Plain-text document sources:
▬▬▬▬▬▬▬▬▬▬

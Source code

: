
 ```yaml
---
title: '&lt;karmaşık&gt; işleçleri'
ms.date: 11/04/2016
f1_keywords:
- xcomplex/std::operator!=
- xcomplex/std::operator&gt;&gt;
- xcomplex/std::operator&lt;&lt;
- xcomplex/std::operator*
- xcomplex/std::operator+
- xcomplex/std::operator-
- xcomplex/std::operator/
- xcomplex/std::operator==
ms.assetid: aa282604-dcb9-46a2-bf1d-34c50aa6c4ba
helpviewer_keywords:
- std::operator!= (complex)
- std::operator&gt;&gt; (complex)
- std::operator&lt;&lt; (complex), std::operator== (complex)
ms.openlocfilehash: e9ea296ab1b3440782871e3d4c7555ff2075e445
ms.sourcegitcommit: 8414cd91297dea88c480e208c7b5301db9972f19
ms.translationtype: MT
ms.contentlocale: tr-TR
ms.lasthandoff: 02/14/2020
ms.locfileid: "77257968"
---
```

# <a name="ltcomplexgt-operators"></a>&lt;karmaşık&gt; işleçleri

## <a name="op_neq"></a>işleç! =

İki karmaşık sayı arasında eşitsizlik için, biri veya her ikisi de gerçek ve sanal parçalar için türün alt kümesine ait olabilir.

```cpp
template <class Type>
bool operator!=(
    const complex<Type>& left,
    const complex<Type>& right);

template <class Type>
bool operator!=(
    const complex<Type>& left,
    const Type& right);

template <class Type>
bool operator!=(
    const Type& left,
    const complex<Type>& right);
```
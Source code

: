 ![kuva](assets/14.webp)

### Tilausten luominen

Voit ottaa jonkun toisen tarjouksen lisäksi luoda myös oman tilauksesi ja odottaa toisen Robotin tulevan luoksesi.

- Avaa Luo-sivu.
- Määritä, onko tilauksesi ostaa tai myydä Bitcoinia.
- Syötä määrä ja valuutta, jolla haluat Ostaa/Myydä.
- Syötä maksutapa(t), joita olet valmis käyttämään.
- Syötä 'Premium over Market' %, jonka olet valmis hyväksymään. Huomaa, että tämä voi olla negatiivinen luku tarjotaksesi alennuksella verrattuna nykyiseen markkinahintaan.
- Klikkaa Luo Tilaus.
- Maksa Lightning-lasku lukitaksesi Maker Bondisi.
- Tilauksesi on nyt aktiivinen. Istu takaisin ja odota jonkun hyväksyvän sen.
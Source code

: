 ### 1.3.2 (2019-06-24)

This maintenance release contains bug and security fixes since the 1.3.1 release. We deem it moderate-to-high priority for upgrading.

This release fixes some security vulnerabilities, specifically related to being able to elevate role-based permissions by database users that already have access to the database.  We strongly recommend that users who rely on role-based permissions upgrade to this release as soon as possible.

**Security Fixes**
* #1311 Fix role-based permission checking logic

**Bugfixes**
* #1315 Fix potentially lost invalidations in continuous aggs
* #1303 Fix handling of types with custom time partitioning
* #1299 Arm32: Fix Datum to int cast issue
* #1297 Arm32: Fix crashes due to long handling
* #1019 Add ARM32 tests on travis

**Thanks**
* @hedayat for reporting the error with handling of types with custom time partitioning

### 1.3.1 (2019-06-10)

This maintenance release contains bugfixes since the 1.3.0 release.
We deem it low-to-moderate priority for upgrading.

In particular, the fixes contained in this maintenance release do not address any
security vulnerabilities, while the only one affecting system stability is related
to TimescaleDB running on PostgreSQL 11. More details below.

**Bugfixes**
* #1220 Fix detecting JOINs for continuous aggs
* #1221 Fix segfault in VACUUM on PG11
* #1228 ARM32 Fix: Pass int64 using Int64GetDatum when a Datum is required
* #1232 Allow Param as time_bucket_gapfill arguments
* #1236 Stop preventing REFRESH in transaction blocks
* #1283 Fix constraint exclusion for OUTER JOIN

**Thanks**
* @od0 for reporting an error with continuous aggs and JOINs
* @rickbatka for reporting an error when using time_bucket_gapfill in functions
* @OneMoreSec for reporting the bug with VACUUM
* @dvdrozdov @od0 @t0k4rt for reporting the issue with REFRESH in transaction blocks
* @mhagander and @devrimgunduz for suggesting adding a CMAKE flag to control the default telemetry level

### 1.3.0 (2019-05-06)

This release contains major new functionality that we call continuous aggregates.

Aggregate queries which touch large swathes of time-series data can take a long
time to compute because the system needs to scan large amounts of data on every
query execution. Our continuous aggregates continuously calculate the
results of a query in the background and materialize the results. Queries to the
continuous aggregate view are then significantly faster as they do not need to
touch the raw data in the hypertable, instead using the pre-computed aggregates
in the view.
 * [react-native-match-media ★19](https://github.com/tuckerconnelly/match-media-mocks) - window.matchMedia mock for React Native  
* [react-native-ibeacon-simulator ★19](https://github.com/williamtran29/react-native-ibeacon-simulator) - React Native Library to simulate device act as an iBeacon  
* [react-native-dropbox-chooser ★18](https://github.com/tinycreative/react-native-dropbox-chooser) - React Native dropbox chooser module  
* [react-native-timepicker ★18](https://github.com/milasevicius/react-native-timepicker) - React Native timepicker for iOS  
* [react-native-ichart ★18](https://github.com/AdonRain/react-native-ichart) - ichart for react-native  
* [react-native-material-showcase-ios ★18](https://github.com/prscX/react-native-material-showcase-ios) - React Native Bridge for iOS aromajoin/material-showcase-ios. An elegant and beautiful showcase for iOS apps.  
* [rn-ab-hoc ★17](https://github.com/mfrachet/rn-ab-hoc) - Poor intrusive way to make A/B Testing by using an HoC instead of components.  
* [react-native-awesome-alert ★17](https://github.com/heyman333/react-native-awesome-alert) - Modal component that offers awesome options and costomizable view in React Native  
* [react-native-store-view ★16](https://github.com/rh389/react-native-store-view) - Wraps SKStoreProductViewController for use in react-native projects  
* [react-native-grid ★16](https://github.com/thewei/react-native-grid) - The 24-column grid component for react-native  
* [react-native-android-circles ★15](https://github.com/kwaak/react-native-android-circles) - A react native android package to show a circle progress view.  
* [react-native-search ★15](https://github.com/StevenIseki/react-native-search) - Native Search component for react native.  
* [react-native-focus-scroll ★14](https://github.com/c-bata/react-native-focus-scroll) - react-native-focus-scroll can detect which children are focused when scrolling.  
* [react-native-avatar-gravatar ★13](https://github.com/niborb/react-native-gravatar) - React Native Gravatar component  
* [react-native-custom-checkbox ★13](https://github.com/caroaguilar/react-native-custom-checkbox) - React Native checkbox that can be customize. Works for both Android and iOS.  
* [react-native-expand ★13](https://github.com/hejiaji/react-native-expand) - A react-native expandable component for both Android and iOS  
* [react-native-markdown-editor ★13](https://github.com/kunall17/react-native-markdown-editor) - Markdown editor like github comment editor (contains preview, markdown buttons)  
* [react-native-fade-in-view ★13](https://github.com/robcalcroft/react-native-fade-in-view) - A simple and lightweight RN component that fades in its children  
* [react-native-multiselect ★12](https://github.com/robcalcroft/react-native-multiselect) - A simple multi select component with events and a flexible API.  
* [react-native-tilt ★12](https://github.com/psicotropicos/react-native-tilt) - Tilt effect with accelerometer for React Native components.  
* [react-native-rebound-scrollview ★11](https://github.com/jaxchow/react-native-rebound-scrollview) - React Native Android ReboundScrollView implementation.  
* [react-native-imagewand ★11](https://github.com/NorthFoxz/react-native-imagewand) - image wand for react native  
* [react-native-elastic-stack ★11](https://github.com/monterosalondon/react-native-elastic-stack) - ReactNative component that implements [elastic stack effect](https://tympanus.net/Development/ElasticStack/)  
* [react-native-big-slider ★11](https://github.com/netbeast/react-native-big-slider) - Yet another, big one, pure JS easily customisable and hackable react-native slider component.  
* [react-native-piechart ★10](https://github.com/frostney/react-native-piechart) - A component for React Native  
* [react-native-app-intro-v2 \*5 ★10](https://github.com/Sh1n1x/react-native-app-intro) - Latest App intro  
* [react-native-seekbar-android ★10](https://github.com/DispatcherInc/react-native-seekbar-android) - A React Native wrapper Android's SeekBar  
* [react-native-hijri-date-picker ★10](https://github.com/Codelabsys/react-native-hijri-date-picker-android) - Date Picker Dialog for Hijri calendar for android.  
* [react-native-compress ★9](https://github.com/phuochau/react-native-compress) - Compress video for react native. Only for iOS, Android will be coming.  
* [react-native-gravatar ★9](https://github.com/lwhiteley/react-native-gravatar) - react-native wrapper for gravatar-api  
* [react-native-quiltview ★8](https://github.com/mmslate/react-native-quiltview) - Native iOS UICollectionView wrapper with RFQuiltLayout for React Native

▬▬▬▬▬▬▬▬▬▬

TASK DIRECTIONS:
Please give an exact copy of the lines above, beginning with the line containing "touch the raw" and running through the line containing "as an iBeacon", and of no other lines.

SOLUTION FOR THIS EXERCISE:
touch the raw data in the hypertable, instead using the pre-computed aggregates
in the view.
 * [react-native-match-media ★19](https://github.com/tuckerconnelly/match-media-mocks) - window.matchMedia mock for React Native  
* [react-native-ibeacon-simulator ★19](https://github.com/williamtran29/react-native-ibeacon-simulator) - React Native Library to simulate device act as an iBeacon  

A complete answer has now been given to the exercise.